Quando o consumidor é impactado por uma mensagem e a psicologia básica do cérebro é ativada para dar uma resposta emocional, ele acaba gostando da propaganda e quando tiver a oportunidade, vai lembrar e vai comprar.  E se ele ficar satisfeito, vai comprar de novo e de novo, ao ponto de se tornar fiel. É verdade. Uma experiência positiva e marcante cria uma ligação duradoura entre pessoas felizes e marcas com atitude. É por isso que a propaganda criativa, o design e o live marketing são ferramentas expressivas nas ações de brand. Funcionam e dão resultado.

Na propaganda é preciso ser relevante emocionalmente, investir em ideias originais e veicular, veicular, veicular… Então identifique os gaps da sua estratégia de comunicação e corrija com soluções de linguagem e veículos mais adequados. Faça brand, faça varejo, faça on e off-line sempre com  mensagens que provocam reações, elas são mais difíceis de esquecer. Deixe a criação das mensagens para os profissionais de comunicação.

A internet abriu a porta para outro tipo de competição. O sucesso é medido pelo mérito, pela vida útil das novidades e pelo surgimento de novas regras de linguagem para se comunicar de uma forma mais direta e barata. A obsolescência passou a ser diária. Não tem volta. Faça o seu site para ser encontrado por todos e em todos os lugares. Faça o seu aplicativo, a sua landing page, o seu blog, os seus anúncios no Google, a sua página no Instagram, faça inbound, faça um e-commerce, faça até e-mail marketing, mas, não esqueça de integrar Analytics em tudo.

Uma marca líder sempre mantém um diálogo próximo com o seu público por meio de diversos canais de comunicação. Uma das formas mais consistentes para ser uma referência no mercado é ser uma fonte confiável de informação para formadores de opinião e veículos de comunicação. Construa relacionamentos com a imprensa. Seja notícia. Contrate uma boa assessoria.

O público consumidor está deixando de ser um esbanjador compulsivo. As crises econômicas, o medo da escassez dos recursos naturais e as ações de conscientização são as bolas da vez. Seja respeitador, se posicione, seja inclusivo sem ser piegas.

Se você tem uma marca regional aposte na sua personalidade. Aproveite a liberdade que a internet oferece para se destacar. Trace objetivos para conquistar públicos, estude os resultados, observe as tendências de comportamento e construa sua fama por meio da livre competição. Faça mais com menos.
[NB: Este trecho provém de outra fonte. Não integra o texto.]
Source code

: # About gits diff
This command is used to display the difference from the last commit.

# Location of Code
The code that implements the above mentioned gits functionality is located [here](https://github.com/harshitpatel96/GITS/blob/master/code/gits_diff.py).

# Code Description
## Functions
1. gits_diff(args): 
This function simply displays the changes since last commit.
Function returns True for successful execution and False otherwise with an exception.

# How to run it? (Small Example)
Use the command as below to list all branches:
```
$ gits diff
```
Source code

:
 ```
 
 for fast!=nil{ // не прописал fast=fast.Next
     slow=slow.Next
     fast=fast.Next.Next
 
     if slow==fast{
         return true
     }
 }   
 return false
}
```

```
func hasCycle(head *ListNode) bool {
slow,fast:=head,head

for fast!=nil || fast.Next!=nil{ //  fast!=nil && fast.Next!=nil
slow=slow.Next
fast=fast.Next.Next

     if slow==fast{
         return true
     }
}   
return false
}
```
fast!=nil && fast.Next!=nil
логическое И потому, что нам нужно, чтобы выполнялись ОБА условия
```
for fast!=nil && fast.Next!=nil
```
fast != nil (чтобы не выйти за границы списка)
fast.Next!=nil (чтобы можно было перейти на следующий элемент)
Existe uma tendência para fornecedores de comunicação e marketing que ainda não decolou, mas, é promissora. Será uma questão de entendimento, entre cliente e agência, sobre o pagamento dos honorários para que esse modelo se torne aderente. São as agências de soluções, uma espécie de consultoria. É a aplicação de todas as ciências para tornar uma marca inesquecível em outro nível. São profissionais que fomentam a recombinação de modelos em diversas áreas para oferecer alternativas personalizadas, sustentáveis e justas, descentralizando a concepção de ideias e rompendo com práticas engessadas de negócio. O objetivo é promover a diversidade de soluções. Essas agências criam relacionamentos colaborativos entre a marca, seus colaboradores e os consumidores, é mais eficiente na promoção do engajamento e os resultados são satisfatórios para a maioria. Todos são úteis na gestão da marca. Isso porque a solução nem sempre está no aumento das vendas ou em uma “jogada” de marketing. Para manter a empresa competitiva a solução pode estar na redução do catálogo de produtos, em uma liderança inspiradora, em um aplicativo que automatiza tarefas desestimulantes, na troca de fornecedores, na reestruturação dos processos, na aplicação inteligente do dinheiro, na implantação de novas tecnologias, na democratização do espaço de trabalho, na opinião dos consumidores ou em novas diretrizes para o aproveitamento dos recursos humanos internos. É um baita mix de soluções para praticar e isso pede que todos estejam de mente aberta, juntos e misturados no propósito para a construção de insights que garantam o bem comum. Aí, não tem jeito. Quando isso dá certo, ninguém esquece.